Quem procura uma relação justa com a pedra, com a árvore, com o rio, é necessariamente levado, pelo espírito da verdade que o anima, a procurar uma relação justa com o homem. Aquele que vê o espantoso esplendor do mundo é logicamente levado a ver o espantoso sofrimento do mundo. Aquele que vê o fenómeno quer ver todo o fenómeno. É apenas uma questão de atenção, de sequência e de rigor.

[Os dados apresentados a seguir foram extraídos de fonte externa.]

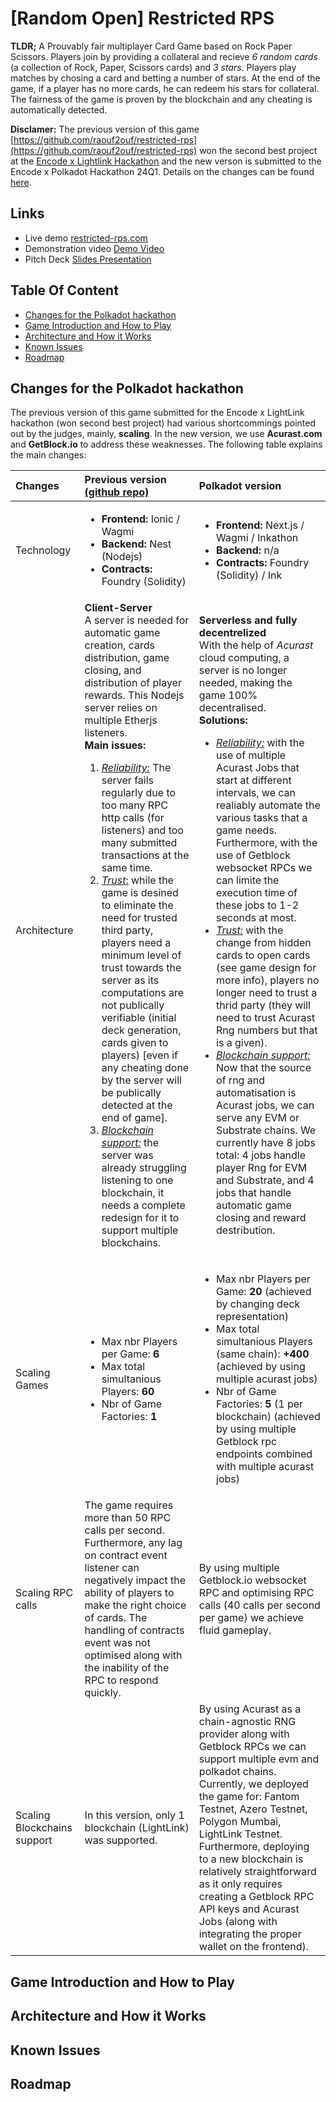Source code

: # [Random Open] Restricted RPS

**TLDR;** A Prouvably fair multiplayer Card Game based on Rock Paper Scissors. Players join by providing a collateral and recieve <em>6 random cards</em> (a collection of Rock, Paper, Scissors cards) and <em>3 stars</em>. Players play matches by chosing a card and betting a number of stars. At the end of the game, if a player has no more cards, he can redeem his stars for collateral. The fairness of the game is proven by the blockchain and any cheating is automatically detected.

**Disclamer:** The previous version of this game [https://github.com/raouf2ouf/restricted-rps](https://github.com/raouf2ouf/restricted-rps) won the second best project at the [Encode x Lightlink Hackathon]() and the new verson is submitted to the Encode x Polkadot Hackathon 24Q1. Details on the changes can be found [here](#changes-for-the-polkadot-hackathon).

## Links

- Live demo [restricted-rps.com]()
- Demonstration video [Demo Video]()
- Pitch Deck [Slides Presentation]()

## Table Of Content

- [Changes for the Polkadot hackathon](#changes-for-the-polkadot-hackathon)
- [Game Introduction and How to Play](#game-introduction-and-how-to-play)
- [Architecture and How it Works](#architecture-and-how-it-works)
- [Known Issues](#known-issues)
- [Roadmap](#roadmap)

## Changes for the Polkadot hackathon

The previous version of this game submitted for the Encode x LightLink hackathon (won second best project) had various shortcommings pointed out by the judges, mainly, **scaling**. In the new version, we use **Acurast.com** and **GetBlock.io** to address these weaknesses. The following table explains the main changes:

| Changes                     | Previous version [(github repo)](https://github.com/raouf2ouf/restricted-rps)                                                                                                                                                                                                                                                                                                                                                                                                                                                                                                                                                                                                                                                                                                                                                                                                                                                       | Polkadot version                                                                                                                                                                                                                                                                                                                                                                                                                                                                                                                                                                                                                                                                                                                                                                                                                                                                                                                                                                                                      |
| :-------------------------- | :---------------------------------------------------------------------------------------------------------------------------------------------------------------------------------------------------------------------------------------------------------------------------------------------------------------------------------------------------------------------------------------------------------------------------------------------------------------------------------------------------------------------------------------------------------------------------------------------------------------------------------------------------------------------------------------------------------------------------------------------------------------------------------------------------------------------------------------------------------------------------------------------------------------------------------- | :-------------------------------------------------------------------------------------------------------------------------------------------------------------------------------------------------------------------------------------------------------------------------------------------------------------------------------------------------------------------------------------------------------------------------------------------------------------------------------------------------------------------------------------------------------------------------------------------------------------------------------------------------------------------------------------------------------------------------------------------------------------------------------------------------------------------------------------------------------------------------------------------------------------------------------------------------------------------------------------------------------------------- |
| Technology                  | <ul><li>**Frontend:** Ionic / Wagmi</li><li>**Backend:** Nest (Nodejs)</li><li>**Contracts:** Foundry (Solidity)</li></ul>                                                                                                                                                                                                                                                                                                                                                                                                                                                                                                                                                                                                                                                                                                                                                                                                          | <ul><li>**Frontend:** Next.js / Wagmi / Inkathon</li><li>**Backend:** n/a</li><li>**Contracts:** Foundry (Solidity) / Ink</li></ul>                                                                                                                                                                                                                                                                                                                                                                                                                                                                                                                                                                                                                                                                                                                                                                                                                                                                                   |
| Architecture                | **Client-Server**<br> A server is needed for automatic game creation, cards distribution, game closing, and distribution of player rewards. This Nodejs server relies on multiple Etherjs listeners. <br/>**Main issues:** <ol><li><u>_Reliability:</u>_ The server fails regularly due to too many RPC http calls (for listeners) and too many submitted transactions at the same time.</li><li><u>_Trust_:</u> while the game is desined to eliminate the need for trusted third party, players need a minimum level of trust towards the server as its computations are not publically verifiable (initial deck generation, cards given to players) [even if any cheating done by the server will be publically detected at the end of game].</li><li><u>_Blockchain support:_</u> the server was already struggling listening to one blockchain, it needs a complete redesign for it to support multiple blockchains.</li></ol> | **Serverless and fully decentrelized**<br> With the help of _Acurast_ cloud computing, a server is no longer needed, making the game 100% decentralised.<br/>**Solutions:**<ul><li><u>_Reliability:_</u> with the use of multiple Acurast Jobs that start at different intervals, we can realiably automate the various tasks that a game needs. Furthermore, with the use of Getblock websocket RPCs we can limite the execution time of these jobs to 1-2 seconds at most.</li><li><u>_Trust:_</u> with the change from hidden cards to open cards (see game design for more info), players no longer need to trust a thrid party (they will need to trust Acurast Rng numbers but that is a given).</li><li><u>_Blockchain support:_</u> Now that the source of rng and automatisation is Acurast jobs, we can serve any EVM or Substrate chains. We currently have 8 jobs total: 4 jobs handle player Rng for EVM and Substrate, and 4 jobs that handle automatic game closing and reward destribution.</li></ul> |
| Scaling Games               | <ul><li>Max nbr Players per Game: **6**</li><li>Max total simultanious Players: **60**</li><li>Nbr of Game Factories: **1**</li></ul>                                                                                                                                                                                                                                                                                                                                                                                                                                                                                                                                                                                                                                                                                                                                                                                               | <ul><li>Max nbr Players per Game: **20** (achieved by changing deck representation)</li><li>Max total simultanious Players (same chain): **+400** (achieved by using multiple acurast jobs)</li><li>Nbr of Game Factories: **5** (1 per blockchain) (achieved by using multiple Getblock rpc endpoints combined with multiple acurast jobs)</li></ul>                                                                                                                                                                                                                                                                                                                                                                                                                                                                                                                                                                                                                                                                 |
| Scaling RPC calls           | The game requires more than 50 RPC calls per second. Furthermore, any lag on contract event listener can negatively impact the ability of players to make the right choice of cards. The handling of contracts event was not optimised along with the inability of the RPC to respond quickly.                                                                                                                                                                                                                                                                                                                                                                                                                                                                                                                                                                                                                                      | By using multiple Getblock.io websocket RPC and optimising RPC calls (40 calls per second per game) we achieve fluid gameplay.                                                                                                                                                                                                                                                                                                                                                                                                                                                                                                                                                                                                                                                                                                                                                                                                                                                                                        |
| Scaling Blockchains support | In this version, only 1 blockchain (LightLink) was supported.                                                                                                                                                                                                                                                                                                                                                                                                                                                                                                                                                                                                                                                                                                                                                                                                                                                                       | By using Acurast as a chain-agnostic RNG provider along with Getblock RPCs we can support multiple evm and polkadot chains. Currently, we deployed the game for: Fantom Testnet, Azero Testnet, Polygon Mumbai, LightLink Testnet. Furthermore, deploying to a new blockchain is relatively straightforward as it only requires creating a Getblock RPC API keys and Acurast Jobs (along with integrating the proper wallet on the frontend).                                                                                                                                                                                                                                                                                                                                                                                                                                                                                                                                                                         |

## Game Introduction and How to Play

## Architecture and How it Works

## Known Issues

## Roadmap
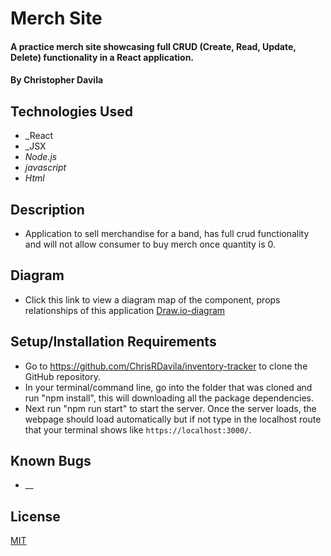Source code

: # Merch Site

#### A practice merch site showcasing full CRUD (Create, Read, Update, Delete) functionality in a React application.

#### By Christopher Davila

## Technologies Used

* _React
* _JSX
* _Node.js_
* _javascript_
* _Html_

## Description
* Application to sell merchandise for a band, has full crud functionality and will not allow consumer to buy merch once quantity is 0.

## Diagram
* Click this link to view a diagram map of the component, props relationships of this application
[Draw.io-diagram](https://drive.google.com/file/d/1fNcIneXd1b20B83_mGq6QojXAcgYmuln/view?usp=sharing)

## Setup/Installation Requirements

* Go to https://github.com/ChrisRDavila/inventory-tracker
to clone the GitHub repository.
* In your terminal/command line, go into the folder that was cloned and run "npm install", this will downloading all the package dependencies.
* Next run "npm run start" to start the server. Once the server loads, the webpage should load automatically but if not type in the localhost route that your terminal shows like `https://localhost:3000/`.

## Known Bugs

* __

## License
[MIT](https://github.com/ChrisRDavila/inventory-tracker/blob/main/License.txt)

Sophia de M. Breyner Andresen Posfácio, in Obra Poética II, Ed Caminho, 1998

quinta-feira, janeiro 01, 2009

à janela de janeiro
silvos do vento por entre a frincha do vidro do carro, milimetricamente aberto para não embaciar. chuva sacudida pelo parabrisas. o verde acinzentado das ondas da marginal, uma das poucas manifestações de vida matutina. a luz franca pelas portadas da casa antiga. batido de banana e manga. requeijão. doce de abóbora. hipotenusas de tosta mista e seus catetos. tarte de pêra. chá com extractos de sakura. café. há lá alma que queira saber de fogo de artifício ou de uvas passas, perante isto?para o ano, apareço-vos de pijama e pantufas. muito obrigada!